Cannot run ferret or python wrapper.

Running from: https://github.com/petermr/openVirus/tree/ferret/ferret

environment

pm286macbook:ferret pm286$ git branch
* ferret
  master
pm286macbook:ferret pm286$ pwd
/Users/pm286/projects/openVirus/ferret
pm286macbook:ferret pm286$ ls
README.md           get_data_biorxiv.fql        medrxiv_search_download.fql scrape.py           search_biorxiv.py
ferret.log          get_data_springer.fql       redalyc.fql         search.fql          search_download_medrxiv.py
pm286macbook:ferret pm286$ python --version
Python 2.7.16

python wrapper

pm286macbook:ferret pm286$ python search_download_medrxiv.py "n95 masks" testn95
Running file medrxiv_search_download.fql downloading files to testn95
Traceback (most recent call last):
  File "search_download_medrxiv.py", line 33, in <module>
    subprocess.check_output(cmd, shell=True)
  File "/System/Library/Frameworks/Python.framework/Versions/2.7/lib/python2.7/subprocess.py", line 223, in check_output
    raise CalledProcessError(retcode, cmd, output=output)
subprocess.CalledProcessError: Command 'ferret --param=url:\"https://www.medrxiv.org/search/n95%20masks\"  --param=dir:\"testn95\" medrxiv_search_download.fql' returned non-zero exit status 1

running raw ferret

pm286macbook:ferret pm286$ ferret --param=url:"https://www.medrxiv.org/search/n95%252Bmasks" --param=dir:"n95" medrxiv_search_download.fql
https://www.medrxiv.org/search/n95%252Bmasks
invalid character 'h' looking for beginning of value
pm286macbook:ferret pm286$ 
3timeslazy commented 4 years ago

@petermr this should work

ferret --param=url:"\"https://www.medrxiv.org/search/n95%252Bmasks\"" --param=dir:"\"n95\"" medrixv_search_download.fql

I wrapped https://www.medrxiv.org/search/n95%252Bmasks and n95 in quotation marks. Ferret takes parameters without quotes as a numbers.

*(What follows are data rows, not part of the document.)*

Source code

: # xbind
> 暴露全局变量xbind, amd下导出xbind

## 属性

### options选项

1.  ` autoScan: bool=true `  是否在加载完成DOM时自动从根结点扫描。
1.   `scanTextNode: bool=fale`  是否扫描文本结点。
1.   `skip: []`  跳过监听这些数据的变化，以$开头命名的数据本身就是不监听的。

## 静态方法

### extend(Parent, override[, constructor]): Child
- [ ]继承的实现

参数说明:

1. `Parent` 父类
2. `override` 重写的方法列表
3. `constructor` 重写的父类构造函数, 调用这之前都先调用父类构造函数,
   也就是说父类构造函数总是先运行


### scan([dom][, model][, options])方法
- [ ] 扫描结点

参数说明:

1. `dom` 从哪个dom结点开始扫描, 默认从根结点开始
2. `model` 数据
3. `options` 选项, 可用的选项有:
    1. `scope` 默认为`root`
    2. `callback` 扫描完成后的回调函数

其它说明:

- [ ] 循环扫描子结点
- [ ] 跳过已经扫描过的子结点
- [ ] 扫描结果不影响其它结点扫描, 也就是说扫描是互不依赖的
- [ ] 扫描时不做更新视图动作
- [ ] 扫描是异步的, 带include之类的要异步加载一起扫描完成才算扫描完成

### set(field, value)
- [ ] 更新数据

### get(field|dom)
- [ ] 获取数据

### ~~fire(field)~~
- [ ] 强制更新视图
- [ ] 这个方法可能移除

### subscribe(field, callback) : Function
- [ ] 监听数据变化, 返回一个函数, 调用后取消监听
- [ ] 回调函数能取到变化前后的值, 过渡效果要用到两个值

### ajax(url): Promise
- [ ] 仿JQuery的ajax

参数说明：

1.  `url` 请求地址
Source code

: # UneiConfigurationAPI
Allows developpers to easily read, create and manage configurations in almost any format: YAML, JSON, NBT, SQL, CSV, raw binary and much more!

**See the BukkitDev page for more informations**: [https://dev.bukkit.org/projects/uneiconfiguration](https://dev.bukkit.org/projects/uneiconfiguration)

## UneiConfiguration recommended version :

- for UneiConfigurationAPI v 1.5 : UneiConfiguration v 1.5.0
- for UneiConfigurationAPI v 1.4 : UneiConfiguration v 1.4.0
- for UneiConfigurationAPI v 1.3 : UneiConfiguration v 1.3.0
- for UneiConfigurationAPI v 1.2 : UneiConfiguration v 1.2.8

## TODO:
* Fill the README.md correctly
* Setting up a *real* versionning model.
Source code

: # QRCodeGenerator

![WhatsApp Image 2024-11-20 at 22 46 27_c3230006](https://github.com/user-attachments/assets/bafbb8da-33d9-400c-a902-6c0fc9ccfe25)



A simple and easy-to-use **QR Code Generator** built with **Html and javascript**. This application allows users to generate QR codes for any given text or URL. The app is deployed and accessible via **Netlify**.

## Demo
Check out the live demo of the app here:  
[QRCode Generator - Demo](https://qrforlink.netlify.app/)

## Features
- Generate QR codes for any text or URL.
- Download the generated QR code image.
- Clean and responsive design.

petermr commented 4 years ago

Thanks where is main.go?

On Tue, May 12, 2020 at 3:26 PM Vladimir Fetisov notifications@github.com wrote:

@petermr https://github.com/petermr this should work

go run main.go --param=url:"\"https://www.medrxiv.org/search/n95%252Bmasks\"" --param=dir:"\"n95\"" medrixv_search_download.fql

— You are receiving this because you were mentioned. Reply to this email directly, view it on GitHub https://github.com/petermr/openVirus/issues/51#issuecomment-627379652, or unsubscribe https://github.com/notifications/unsubscribe-auth/AAFTCS5EKATXKKVHFHZCIH3RRFMB3ANCNFSM4MYD5PWQ .

-- Peter Murray-Rust Founder ContentMine.org and Reader Emeritus in Molecular Informatics Dept. Of Chemistry, University of Cambridge, CB2 1EW, UK

petermr commented 4 years ago

I get


pm286macbook:ferret pm286$ ls

README.md get_data_biorxiv.fql medrxiv_search_download.fql scrape.py
search_biorxiv.py

ferret.log get_data_springer.fql redalyc.fql search.fql
search_download_medrxiv.py

pm286macbook:ferret pm286$ go run main.go --param=url:"\"
https://www.medrxiv.org/search/n95%252Bmasks\"" --param=dir:"\"n95\""
medrixv_search_download.fql

stat main.go: no such file or directory

pm286macbook:ferret pm286$

On Tue, May 12, 2020 at 4:07 PM Peter Murray-Rust < peter.murray.rust@googlemail.com> wrote:

Thanks where is main.go?

On Tue, May 12, 2020 at 3:26 PM Vladimir Fetisov notifications@github.com wrote:

@petermr https://github.com/petermr this should work

go run main.go --param=url:"\"https://www.medrxiv.org/search/n95%252Bmasks\"" --param=dir:"\"n95\"" medrixv_search_download.fql

— You are receiving this because you were mentioned. Reply to this email directly, view it on GitHub https://github.com/petermr/openVirus/issues/51#issuecomment-627379652, or unsubscribe https://github.com/notifications/unsubscribe-auth/AAFTCS5EKATXKKVHFHZCIH3RRFMB3ANCNFSM4MYD5PWQ .

-- Peter Murray-Rust Founder ContentMine.org and Reader Emeritus in Molecular Informatics Dept. Of Chemistry, University of Cambridge, CB2 1EW, UK

-- Peter Murray-Rust Founder ContentMine.org and Reader Emeritus in Molecular Informatics Dept. Of Chemistry, University of Cambridge, CB2 1EW, UK

3timeslazy commented 4 years ago

I edited my comment. Replace main.go with ferret.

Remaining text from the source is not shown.